--- Extracted material Enclosed Below ---
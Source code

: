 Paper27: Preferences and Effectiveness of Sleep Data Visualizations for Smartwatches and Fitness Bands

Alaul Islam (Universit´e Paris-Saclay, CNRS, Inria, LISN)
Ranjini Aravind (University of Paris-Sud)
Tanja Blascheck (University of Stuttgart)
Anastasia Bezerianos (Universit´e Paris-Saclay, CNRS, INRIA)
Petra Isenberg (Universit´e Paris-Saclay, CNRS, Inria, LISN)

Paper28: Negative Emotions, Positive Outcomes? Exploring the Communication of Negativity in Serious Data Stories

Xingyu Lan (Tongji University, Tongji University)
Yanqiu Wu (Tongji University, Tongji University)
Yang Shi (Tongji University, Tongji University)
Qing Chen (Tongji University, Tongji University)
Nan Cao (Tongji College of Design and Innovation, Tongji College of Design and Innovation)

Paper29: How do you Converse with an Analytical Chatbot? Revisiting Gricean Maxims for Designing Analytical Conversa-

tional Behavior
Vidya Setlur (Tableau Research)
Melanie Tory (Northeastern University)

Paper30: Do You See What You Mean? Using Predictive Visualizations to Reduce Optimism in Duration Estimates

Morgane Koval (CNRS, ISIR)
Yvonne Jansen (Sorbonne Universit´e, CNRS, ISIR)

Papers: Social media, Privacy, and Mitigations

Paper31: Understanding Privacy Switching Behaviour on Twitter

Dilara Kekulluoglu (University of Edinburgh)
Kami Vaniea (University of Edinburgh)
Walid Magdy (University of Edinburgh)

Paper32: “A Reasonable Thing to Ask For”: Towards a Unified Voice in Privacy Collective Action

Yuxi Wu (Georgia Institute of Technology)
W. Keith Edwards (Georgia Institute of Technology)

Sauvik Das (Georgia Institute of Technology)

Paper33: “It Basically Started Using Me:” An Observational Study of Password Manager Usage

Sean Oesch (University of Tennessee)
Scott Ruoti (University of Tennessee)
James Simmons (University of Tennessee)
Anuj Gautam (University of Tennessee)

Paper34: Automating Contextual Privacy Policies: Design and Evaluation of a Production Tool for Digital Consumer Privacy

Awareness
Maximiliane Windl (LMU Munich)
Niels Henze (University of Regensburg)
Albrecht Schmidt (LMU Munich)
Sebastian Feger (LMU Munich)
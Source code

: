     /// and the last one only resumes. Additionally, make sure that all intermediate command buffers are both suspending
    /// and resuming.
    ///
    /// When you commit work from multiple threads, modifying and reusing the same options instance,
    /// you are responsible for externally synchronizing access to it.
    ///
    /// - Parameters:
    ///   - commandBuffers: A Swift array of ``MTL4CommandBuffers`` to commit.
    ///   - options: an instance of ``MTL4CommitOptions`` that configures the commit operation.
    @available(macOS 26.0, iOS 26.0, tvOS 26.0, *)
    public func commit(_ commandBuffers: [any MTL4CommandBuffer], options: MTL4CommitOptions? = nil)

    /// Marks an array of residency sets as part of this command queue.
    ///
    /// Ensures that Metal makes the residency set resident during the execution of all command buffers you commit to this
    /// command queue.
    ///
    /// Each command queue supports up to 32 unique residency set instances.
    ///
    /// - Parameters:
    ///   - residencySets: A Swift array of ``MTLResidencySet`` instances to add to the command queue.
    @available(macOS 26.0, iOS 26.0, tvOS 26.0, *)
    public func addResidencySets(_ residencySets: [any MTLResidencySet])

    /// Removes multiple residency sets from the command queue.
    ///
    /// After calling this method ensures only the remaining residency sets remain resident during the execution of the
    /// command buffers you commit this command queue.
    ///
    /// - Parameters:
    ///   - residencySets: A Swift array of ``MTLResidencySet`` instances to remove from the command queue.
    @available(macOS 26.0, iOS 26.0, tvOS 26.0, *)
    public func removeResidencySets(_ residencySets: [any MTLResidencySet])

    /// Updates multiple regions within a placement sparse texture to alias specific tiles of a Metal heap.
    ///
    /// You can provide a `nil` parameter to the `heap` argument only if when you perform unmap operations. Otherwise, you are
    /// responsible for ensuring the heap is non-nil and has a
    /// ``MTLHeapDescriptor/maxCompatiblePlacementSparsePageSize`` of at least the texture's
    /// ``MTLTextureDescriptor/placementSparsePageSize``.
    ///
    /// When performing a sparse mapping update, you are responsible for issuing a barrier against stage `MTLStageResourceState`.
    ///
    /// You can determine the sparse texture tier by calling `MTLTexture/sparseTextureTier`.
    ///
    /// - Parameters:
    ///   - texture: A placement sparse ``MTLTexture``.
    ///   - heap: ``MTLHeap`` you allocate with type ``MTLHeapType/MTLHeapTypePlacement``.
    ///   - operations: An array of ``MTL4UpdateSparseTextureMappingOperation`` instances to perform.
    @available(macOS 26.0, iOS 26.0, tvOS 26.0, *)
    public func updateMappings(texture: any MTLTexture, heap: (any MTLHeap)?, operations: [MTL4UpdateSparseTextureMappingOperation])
--- End of Enclosed Extracted material ---
Exercise goal
Reproduce the entries above exactly, but only the lines between the line holding "Yvonne Jansen (Sorbonne" and the line holding "Walid Magdy (University of Edinburgh)", inclusive.

Result of the exercise
Yvonne Jansen (Sorbonne Universit´e, CNRS, ISIR)

Papers: Social media, Privacy, and Mitigations

Paper31: Understanding Privacy Switching Behaviour on Twitter

Dilara Kekulluoglu (University of Edinburgh)
Kami Vaniea (University of Edinburgh)
Walid Magdy (University of Edinburgh)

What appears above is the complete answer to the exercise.